一段制動階段緩め

私が勤務していた会社では、ブレーキ操作の基本は一段制動階段緩めでした。

徐々にブレーキ力を高めるために2~3回に分けて加圧するのではなく、必要なブレーキ力を分けずに一度の操作で得ることを一段制動

2~3回に分けてブレーキを緩めながら停車させることを階段緩めと言っています。

なぜ階段なのか?ふつうならば”階”と”段”が入れ替わって段階緩めのはずですよね?

 

昔の鋳鉄製のブレーキシューは速度が低下するにつれて制動力が大きくなる特性があります。

ブレーキを緩めずにそのまま維持していると、どんどんブレーキがきつくなってしまうのです。

だからと言ってブレーキ力を一定にするために、ブレーキを細かく緩めていくのも現実には難があります。

ずーっとシュシュシュと言う音をさせて緩めるのもねぇ。

ブレーキを細かく緩めてブレーキ力が常に一定になるようにすれば、ブレーキ力を表したグラフでは直線になりますし(現実には絶対に無理です)、ブレーキハンドルを一切操作しなければブレーキ力が徐々に大きくなって、グラフで表すと以下のような右肩上がりになります。

ただ実際には2~3回程度緩めることで、ブレーキ力が急激に強くならないように操作します。

するとグラフではこのようになります。

階段状に緩めていることが分かると思いますが、ここから階段緩めと言う言葉ができたと大昔の運転士見習の学科教習で説明を受けました。

※汚い図ですいません。。。

 

階段緩めと言うのは本当は、鋳鉄シューを使用している場合そのままでは制動力が大きくなりすぎるので、階段状に緩めることでそれを防止するための制動方法です。

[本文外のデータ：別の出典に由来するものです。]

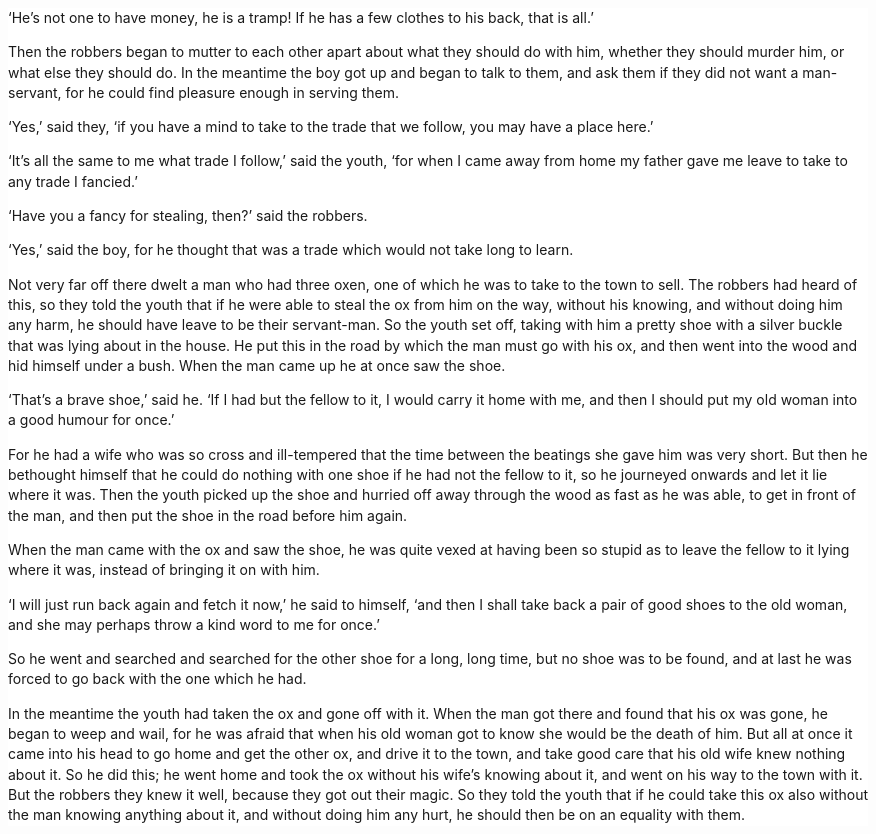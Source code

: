 ‘He’s not one to have money, he is a tramp! If he has a few clothes to
his back, that is all.’

Then the robbers began to mutter to each other apart about what they
should do with him, whether they should murder him, or what else they
should do. In the meantime the boy got up and began to talk to them,
and ask them if they did not want a man-servant, for he could find
pleasure enough in serving them.

‘Yes,’ said they, ‘if you have a mind to take to the trade that we
follow, you may have a place here.’

‘It’s all the same to me what trade I follow,’ said the youth, ‘for
when I came away from home my father gave me leave to take to any trade
I fancied.’

‘Have you a fancy for stealing, then?’ said the robbers.

‘Yes,’ said the boy, for he thought that was a trade which would not
take long to learn.

Not very far off there dwelt a man who had three oxen, one of which he
was to take to the town to sell. The robbers had heard of this, so they
told the youth that if he were able to steal the ox from him on the
way, without his knowing, and without doing him any harm, he should
have leave to be their servant-man. So the youth set off, taking with
him a pretty shoe with a silver buckle that was lying about in the
house. He put this in the road by which the man must go with his ox,
and then went into the wood and hid himself under a bush. When the man
came up he at once saw the shoe.

‘That’s a brave shoe,’ said he. ‘If I had but the fellow to it, I would
carry it home with me, and then I should put my old woman into a good
humour for once.’

For he had a wife who was so cross and ill-tempered that the time
between the beatings she gave him was very short. But then he bethought
himself that he could do nothing with one shoe if he had not the fellow
to it, so he journeyed onwards and let it lie where it was. Then the
youth picked up the shoe and hurried off away through the wood as fast
as he was able, to get in front of the man, and then put the shoe in
the road before him again.

When the man came with the ox and saw the shoe, he was quite vexed at
having been so stupid as to leave the fellow to it lying where it was,
instead of bringing it on with him.

‘I will just run back again and fetch it now,’ he said to himself, ‘and
then I shall take back a pair of good shoes to the old woman, and she
may perhaps throw a kind word to me for once.’

So he went and searched and searched for the other shoe for a long,
long time, but no shoe was to be found, and at last he was forced to go
back with the one which he had.

In the meantime the youth had taken the ox and gone off with it. When
the man got there and found that his ox was gone, he began to weep and
wail, for he was afraid that when his old woman got to know she would
be the death of him. But all at once it came into his head to go home
and get the other ox, and drive it to the town, and take good care that
his old wife knew nothing about it. So he did this; he went home and
took the ox without his wife’s knowing about it, and went on his way to
the town with it. But the robbers they knew it well, because they got
out their magic. So they told the youth that if he could take this ox
also without the man knowing anything about it, and without doing him
any hurt, he should then be on an equality with them.
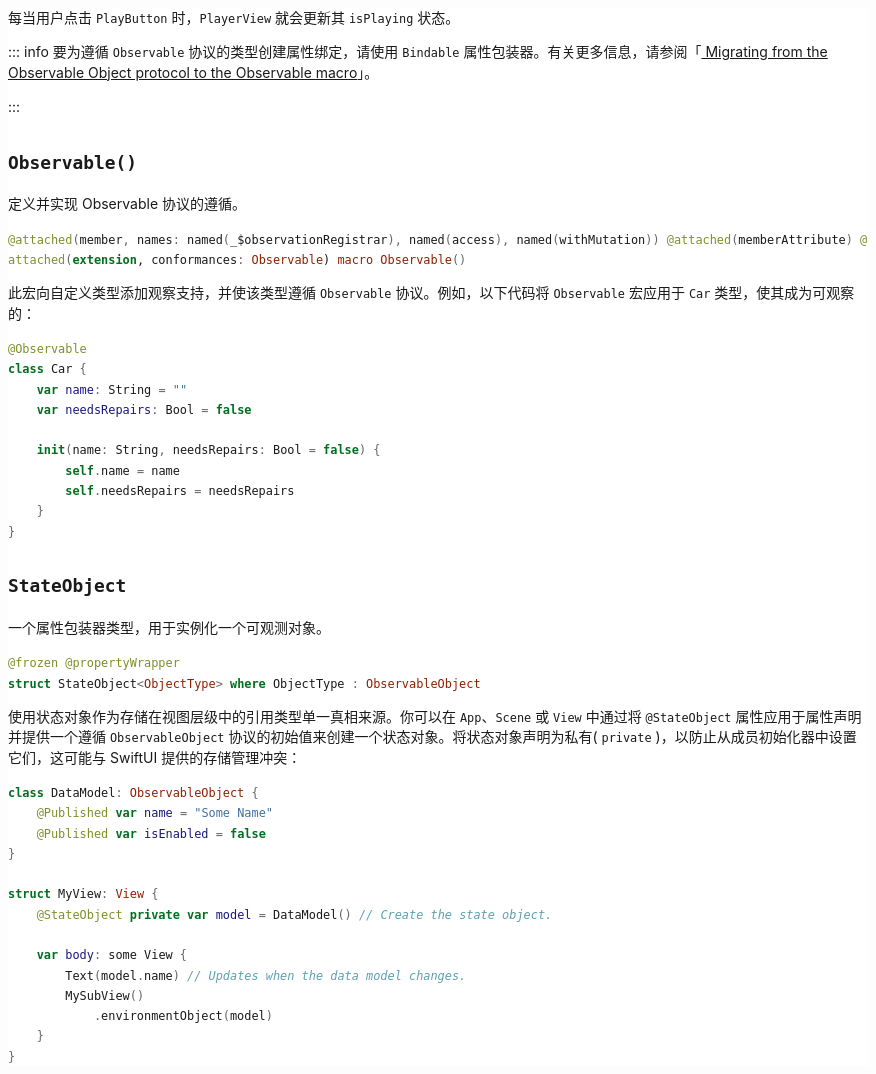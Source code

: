 每当用户点击 `PlayButton` 时，`PlayerView` 就会更新其 `isPlaying` 状态。

::: info
要为遵循 `Observable` 协议的类型创建属性绑定，请使用 `Bindable` 属性包装器。有关更多信息，请参阅「[ Migrating from the Observable Object protocol to the Observable macro](https://developer.apple.com/documentation/swiftui/migrating-from-the-observable-object-protocol-to-the-observable-macro)」。

:::


## `Observable()`

定义并实现 Observable 协议的遵循。

```swift
@attached(member, names: named(_$observationRegistrar), named(access), named(withMutation)) @attached(memberAttribute) @attached(extension, conformances: Observable) macro Observable()
```


此宏向自定义类型添加观察支持，并使该类型遵循 `Observable` 协议。例如，以下代码将 `Observable` 宏应用于 `Car` 类型，使其成为可观察的：

```swift
@Observable 
class Car {
    var name: String = ""
    var needsRepairs: Bool = false

    init(name: String, needsRepairs: Bool = false) {
        self.name = name
        self.needsRepairs = needsRepairs
    }
}
```

## `StateObject`

一个属性包装器类型，用于实例化一个可观测对象。

```swift
@frozen @propertyWrapper
struct StateObject<ObjectType> where ObjectType : ObservableObject
```

使用状态对象作为存储在视图层级中的引用类型单一真相来源。你可以在 `App`、`Scene` 或 `View` 中通过将 `@StateObject` 属性应用于属性声明并提供一个遵循 `ObservableObject` 协议的初始值来创建一个状态对象。将状态对象声明为私有( `private` )，以防止从成员初始化器中设置它们，这可能与 SwiftUI 提供的存储管理冲突：

```swift
class DataModel: ObservableObject {
    @Published var name = "Some Name"
    @Published var isEnabled = false
}

struct MyView: View {
    @StateObject private var model = DataModel() // Create the state object.

    var body: some View {
        Text(model.name) // Updates when the data model changes.
        MySubView()
            .environmentObject(model)
    }
}

```
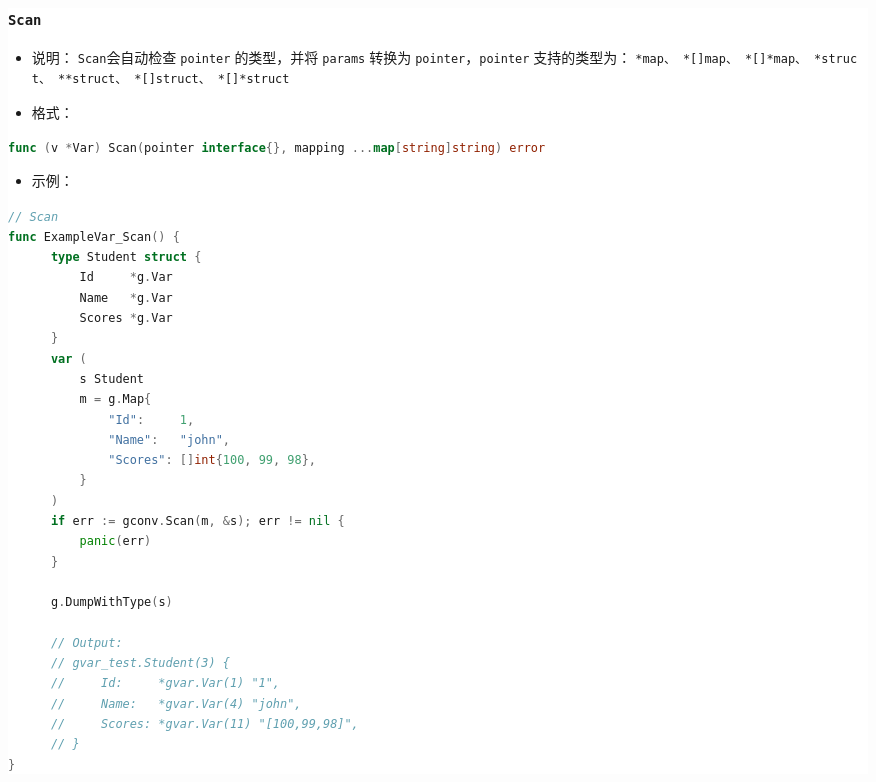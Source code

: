 
### `Scan`

- 说明： `Scan`会自动检查 `pointer` 的类型，并将 `params` 转换为 `pointer`，`pointer` 支持的类型为：
`*map、 *[]map、 *[]*map、 *struct、 **struct、 *[]struct、 *[]*struct`

- 格式：









```go
func (v *Var) Scan(pointer interface{}, mapping ...map[string]string) error
```

- 示例：









```go
// Scan
func ExampleVar_Scan() {
      type Student struct {
          Id     *g.Var
          Name   *g.Var
          Scores *g.Var
      }
      var (
          s Student
          m = g.Map{
              "Id":     1,
              "Name":   "john",
              "Scores": []int{100, 99, 98},
          }
      )
      if err := gconv.Scan(m, &s); err != nil {
          panic(err)
      }

      g.DumpWithType(s)

      // Output:
      // gvar_test.Student(3) {
      //     Id:     *gvar.Var(1) "1",
      //     Name:   *gvar.Var(4) "john",
      //     Scores: *gvar.Var(11) "[100,99,98]",
      // }
}
```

現在一般的に使用されているレジンシューや合成シューは、基本的に速度に関係なく制動力は一定です。

※厳密に言えば10㎞/h程度の低速になると制動力は大きくなります。

なので本来の意味である階段緩めは不要とも言えるのです。

それに今は電気制動がほぼ停止寸前まで動作するので、階段緩めなんて意味がありません。

まぁ停止位置を調整するために一度緩めれば十分なはずです。

 

一段制動についても少しばかり。

これは昔の自動ブレーキ時代の名残りで、ブレーキを緩めた後にブレーキ力が足りないからと追加しようにも、自動ブレーキでは困難な場合がありました。

そのために最初に必要なブレーキ力を一度目のブレーキ操作で得て、あとは階段緩めによって調整していく一段制動階段緩めを標準的な制動方法としたのです。

 

一気にブレーキ力を得る一段制動は乗り心地の面では劣るとも言われ、運転士によっては軽くブレーキを当てて電制を立ち上がらせてから、本来必要なブレーキ力まで加圧する2段制動を用いる人も多くなっています。

私は朝ラッシュの時間帯は二段制動を用いることもありましたが、基本的には一段制動で止めていました。

階段緩めは電磁直通ブレーキや電気指令式ブレーキの車両で、電気制動が失効して空気ブレーキのみになるさいのショック防止のために用いていました。

やはりセオリー通り2~3回の階段緩めを用いていました。

でも少しだけ純電気ブレーキの車両も運転しましたが、この車両の時は一段制動一段緩めがほとんどだったかな。

 

 

一段制動は正確な制動距離が取れているのかを自身で確かめるのには最適です。

2~3度の階段緩めでピタッと止められると言うのは、速度(惰力)を正確に掴めている証拠でもあります。

今は応答性が良くなったためか、ブレーキを緩めたり加圧(追加制動)したりを繰り返す運転士が多くなりました。

※ブレーキを緩めたり追加したりを繰り返すことを舟をこぐなんて言っていました。

そのような運転をしても乗り心地が悪くなりにくいですしね。

でも停止寸前にブレーキを加圧して、ドーン!って止めてしまう運転士も少なからず存在していますよね。

 

現在の電車の性能からいえば一段制動階段緩めは古びた操法かもしれません。

でも車両の性能と乗車具合と勾配と曲線と天候などを考慮したうえで、一度で正確な制動距離を導き出し、一段制動で止めにかかる。

そしてブレーキを追加することなく、多くても緩めるのは3回までで停止目標にピタッと停車させる。

これは運転士の基本中の基本の制動の方法だと今でも思っています。